I am currently saddled with the unenviable task of representing a client who needs an expensive, new ad campaign. It involves numerous meetings with the ad agency to review, critique and refine ad nauseam. This recent process, together with the growing realization that most of today's advertising is average at best, provides reaffirmation of the need for a disciplined strategy in the advertising development process. Here, we're not talking about the creativity and design of the advertisement or commercial itself; it's the development of a strategy which very clearly defines the objectives of the communication. The process that I still use today and one that has survived the generations is an elementary "Creative Work Plan." It's a road map that leads to a clearly defined direction and guarantees that the advertising delivers against precise objectives. And here's the beauty…it's easy to compile, brief and concise (one page) and simple to use for expert and novice alike.

The Creative Work Plan Element

  1. The Objective: What is the purpose of the advertising? What do you hope to achieve from the effort? Is it to drive retail traffic, build awareness, create brand imagery or rectify an existing impression?

  2. The Audience: Who are they? Try to define them as clearly as possible. A broad audience definition such as "women 18-39" is less effective than "single women, 18-39, college-educated, full-time employed with career aspirations." While this demographic definition will normally suffice, it's even better to assess and understand the target audience from a psychographic viewpoint. How do they behave? What are their needs, desires, fears and aspirations? What's the psychological need that drives their buying decisions?

  3. The Promise: This is the key selling point of your message. How will the product fulfill the buyer's/prospect's needs? ("Use Alf's Toothpaste and you will be guaranteed the whitest of teeth.") Resist the urge to oversell by communicating too many features and benefits. They dilute the message and confuse the customer. Take one strong advertising point and drive it home. Clarity of focus is essential.

  4. The Support: What are the most salient facts that support your key promise. Verify the boast ("Only Alf's Toothpaste contains the miracle whitening agent... ").
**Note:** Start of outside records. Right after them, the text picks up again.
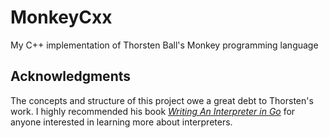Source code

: # MonkeyCxx
My C++ implementation of Thorsten Ball's Monkey programming language

## Acknowledgments

The concepts and structure of this project owe a great debt to Thorsten's work. I highly recommended his book [*Writing An Interpreter in Go*](https://interpreterbook.com) for anyone interested in learning more about interpreters.
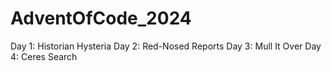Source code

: # AdventOfCode_2024
Day 1: Historian Hysteria
Day 2: Red-Nosed Reports
Day 3: Mull It Over
Day 4: Ceres Search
Remember that today's customer is cynical, jaded, and often disbelieving, particularly in response to an advertising message. Wherever possible, provide verification of the claim. Let them see or feel the truth whether it's a fact or an emotion.

  5. The Tone: What is the feeling or mood that the advertising must convey? If you're an auto dealership and you only have a weekend to unload a yard full of cars, it's understandable that your advertising has to "scream." The need is to command immediate attention in as strident a fashion as possible. Conversely, if you're a professional services firm, a much more sedate, philosophical tone will be in order.
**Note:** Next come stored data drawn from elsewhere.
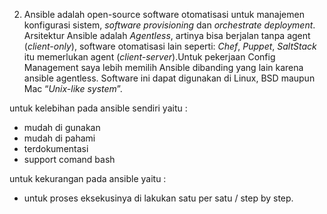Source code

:2. Ansible adalah open-source software otomatisasi untuk manajemen konfigurasi sistem, _software provisioning_ dan _orchestrate deployment_. Arsitektur Ansible adalah _Agentless_, artinya bisa berjalan tanpa agent (_client-only_), software otomatisasi lain seperti: _Chef_, _Puppet_, _SaltStack_ itu memerlukan agent (_client-server_).Untuk pekerjaan Config Management saya lebih memilih Ansible dibanding yang lain karena ansible agentless. Software ini dapat digunakan di Linux, BSD maupun Mac “_Unix-like system_”.

untuk kelebihan pada ansible sendiri yaitu : 
* mudah di gunakan 
* mudah di pahami
* terdokumentasi 
* support comand bash 

untuk kekurangan pada ansible yaitu : 
* untuk proses eksekusinya di lakukan satu per satu / step by step.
  6. The Constraints: What are the legal and other mandatory constraints that must be fulfilled? Do you need to record trademark and copy registrations? Are there particular rules as to how the logo should be treated? What are the graphic standards requirements?

The business axiom, "good work in... good work out" is particularly relevant for the advertising development process. See a bad ad, and you can generally assume that it was result of an ill-defined strategy, a misunderstanding of the advertising need and probably a poor briefing to boot. The benefits of the Creative Work Plan are obvious. It will save development time and unnecessary cost, particularly the constant revising and fixing, and deliver a targeted message to a prospective buyer who yearns to be sold. One final piece of advice, every creative development assignment should undergo this process from the simple, quarter-page black and white newspaper ad to the most elaborate four-color brochure or the most expensive television commercial. And make sure that all affected parties (client management and ad agency development team) agree to the strategy by signing the document. Nothing focuses the mind or strengthens the commitment more than the application of a signature to paper.